Minister Hoogervorst: Voorzitter. Ik dank de Kamer voor haar inbreng in tweede termijn en ik zal graag op de gestelde vragen ingaan.

Mevrouw Van Leeuwen vergeleek deze wetgeving met de SUWI-wetgeving die ik vier jaar geleden in deze Kamer heb verdedigd. Ik zie een paar grote verschillen met de huidige wetgeving, hoewel het toen ook om een complexe zaak ging. Ik weet dat ik over de SUWI-wetgeving een keiharde aanvaring heb gehad met de SER, omdat ik uiteindelijk een besluit nam dat haaks stond op de aanbevelingen van de SER. Van dat besluit heb ik overigens nooit spijt gehad. Het tweede verschil is dat ik, oneerbiedig gezegd, de SUWI-wetgeving een peulenschil vond in vergelijking met waarmee wij nu bezig zijn. Ik vind deze wetgeving veelomvattender en ingrijpender omdat het nu 15 miljoen Nederlanders en 15 miljoen portemonnees aangaat.

Toen ik aan deze klus begon, raadden mensen van naam en faam mij in gesprekken af om er überhaupt aan te beginnen vanwege alle complicaties die erbij komen kijken. Veel zekerheden van mensen worden op korte termijn doorbroken omdat men een ander type verzekering moet gaan nemen. Voorts is het onvermijdelijk dat de manier waarop mensen betalen en waarop zij worden gecompenseerd verandert. Ik ben ervan overtuigd dat dit een van de redenen is waarom het in de afgelopen dertig jaar zo vaak is stukgelopen.

Daarom ben ik mij er ook van bewust dat het wetsvoorstel onrust en onzekerheid veroorzaakt, maar dat is onvermijdelijk. Ik probeer die onrust zo veel mogelijk te beperken door goede overgangsmaatregelen en goede voorlichting, maar ik ben mij er van bewust dat de onrust zal blijven en dat er grote politieke risico’s aan kleven. Toen ik deze klus twee jaar geleden begon, was ik mij daarvan ook zeer bewust. Destijds, bij de SUWI-wetgeving, kreeg ik vanuit het regeerakkoord de opdracht om tot een soort halve privatisering van de uitvoering van de sociale zekerheid over te gaan. Ik ben toen na een zorgvuldige analyse tot de conclusie gekomen dat dat niet werkte. Daarom doen wij het nu anders. Ik heb deze opdracht vanuit het regeerakkoord nog eens op de snijtafel gelegd.
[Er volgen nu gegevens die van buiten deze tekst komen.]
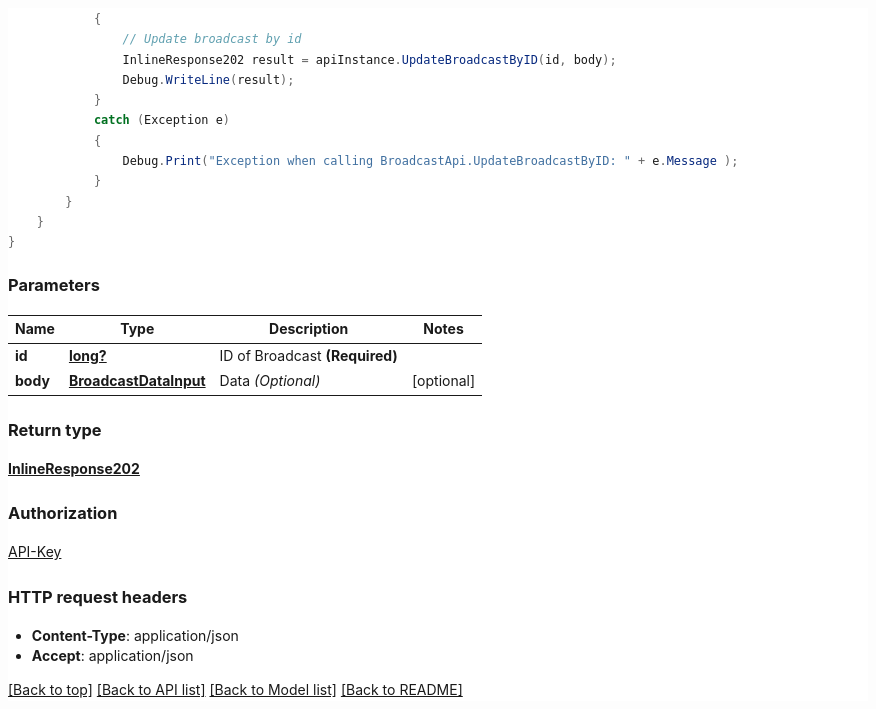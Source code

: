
 ```csharp
            {
                // Update broadcast by id
                InlineResponse202 result = apiInstance.UpdateBroadcastByID(id, body);
                Debug.WriteLine(result);
            }
            catch (Exception e)
            {
                Debug.Print("Exception when calling BroadcastApi.UpdateBroadcastByID: " + e.Message );
            }
        }
    }
}
```

### Parameters

Name | Type | Description  | Notes
------------- | ------------- | ------------- | -------------
 **id** | [**long?**](long?.md)| ID of Broadcast **(Required)** | 
 **body** | [**BroadcastDataInput**](BroadcastDataInput.md)| Data *(Optional)* | [optional] 

### Return type

[**InlineResponse202**](InlineResponse202.md)

### Authorization

[API-Key](../README.md#API-Key)

### HTTP request headers

 - **Content-Type**: application/json
 - **Accept**: application/json

[[Back to top]](#) [[Back to API list]](../README.md#documentation-for-api-endpoints) [[Back to Model list]](../README.md#documentation-for-models) [[Back to README]](../README.md)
Ik heb mijn ambtenaren in een groot aantal notities laten uitleggen waarin de winst van deze grote operatie zit, want ik wil best mijn politieke hachje in de waagschaal leggen, maar dan moet ik er wel van overtuigd zijn dat deze operatie werkt. Mijn ambtenaren hebben alle argumenten voor dit stelsel op een rij gezet: het feit dat er in de toekomst geen risicoselectie meer kan plaatsvinden, het feit dat het steeds kunstmatiger onderscheid tussen ziekenfonds en particulier komt te vervallen, het feit dat er geen houtje-touwtjeregelingen meer zijn maar dat er één uniforme, transparante verzekering komt en het feit dat er meer kostenbewustzijn komt bij de cliënt, de zorgverzekeraar en de zorgaanbieder. Dat is absoluut nodig om ons prachtige zorgstelsel ook over 25 jaar nog betaalbaar te houden. Toen heb ik gezegd: dat gaan wij doen en wij gaan ervoor zorgen dat de risico’s tot een minimum worden beperkt. Wij gaan daarvoor, ondanks het feit dat het politieke afbreukrisico behoorlijk groot is.
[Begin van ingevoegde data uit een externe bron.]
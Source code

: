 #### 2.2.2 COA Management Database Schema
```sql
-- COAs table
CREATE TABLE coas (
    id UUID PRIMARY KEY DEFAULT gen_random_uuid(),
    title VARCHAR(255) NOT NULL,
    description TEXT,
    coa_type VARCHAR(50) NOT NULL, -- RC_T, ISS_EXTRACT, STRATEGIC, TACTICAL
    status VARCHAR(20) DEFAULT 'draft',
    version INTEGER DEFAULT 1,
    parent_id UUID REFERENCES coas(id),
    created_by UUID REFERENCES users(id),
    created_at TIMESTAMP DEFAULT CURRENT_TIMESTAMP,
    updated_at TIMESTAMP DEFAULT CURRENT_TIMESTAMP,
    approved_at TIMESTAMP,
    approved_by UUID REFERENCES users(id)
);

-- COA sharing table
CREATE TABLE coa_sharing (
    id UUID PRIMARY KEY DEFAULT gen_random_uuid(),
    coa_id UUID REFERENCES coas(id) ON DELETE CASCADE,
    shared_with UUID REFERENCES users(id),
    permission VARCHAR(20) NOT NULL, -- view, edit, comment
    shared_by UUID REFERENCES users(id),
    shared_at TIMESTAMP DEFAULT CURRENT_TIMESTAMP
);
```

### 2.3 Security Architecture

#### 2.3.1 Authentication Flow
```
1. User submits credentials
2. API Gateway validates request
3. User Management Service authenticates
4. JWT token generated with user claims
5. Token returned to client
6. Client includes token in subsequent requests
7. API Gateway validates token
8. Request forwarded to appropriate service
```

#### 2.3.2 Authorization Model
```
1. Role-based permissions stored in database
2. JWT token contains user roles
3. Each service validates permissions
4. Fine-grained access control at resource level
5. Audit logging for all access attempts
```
Ik zeg nogmaals: de onzekerheid is onvermijdelijk, maar die zou ook zijn opgetreden bij een andere invulling van het plan, bijvoorbeeld in het plan van de PvdA-fractie.

Iedereen heeft recht op zijn eigen politieke keuze, maar ik vind het jammer dat juist de linkse partijen in Nederland, die altijd het onderscheid tussen ziekenfonds en particulier hebben gehaat, de gelegenheid laat liggen daar nu een eind aan te maken. Die gelegenheid heb je maar eens in de zoveel jaar. Nu ligt die kans er en nu kan men daarvoor kiezen.

De heer Van der Lans (GroenLinks): Bij alle voorstellen van de progressieve partijen speelde de inkomensafhankelijke financiering een rol. Dat principe is in dit wetsvoorstel geminimaliseerd, dus is het logisch dat wij daartegen bezwaar maken.

Minister Hoogervorst: Ik ontzeg u natuurlijk het recht niet om die keuze te maken, ik zeg alleen: wij hebben die inkomensproblemen proberen op te lossen. Dat doen wij op een iets andere manier, maar toch op een heel nette manier. Het gaat erom dat er een doorbraak is die er al zo lang zat aan te komen en die steeds maar niet wilde lukken. Nu ligt die bal voor het doel! In de debatten in de Tweede Kamer waren er zeer veel punten van overeenkomst tussen de oppositie en de regeringspartijen. Dan vind ik het zonde dat wij daarvoor niet een unanieme keuze hebben kunnen maken.

De heer Hamel (PvdA): Als de minister iets zonde vindt, respecteer ik dat, maar hij maakt het nu iets te gemakkelijk. Wij hebben de ontwerp-Zorgverzekeringswet hier behandeld en er zijn uitdrukkelijk door ons een aantal elementen naar voren gebracht die wij niet goed vonden functioneren in het wetsvoorstel. Wij hebben nu de Invoeringswet aan snee, waarin onvermijdelijk enkele elementen terugkomen van de ontwerp-Zorgverzekeringswet. Van onze kant hebben wij gesproken over de invoering van de wet en over de manier waarop die zal landen. Daarover hebben wij met elkaar een meningsverschil. Maar nu moet de minister niet ineens doen alsof die wet geheel terzijde is geschoven.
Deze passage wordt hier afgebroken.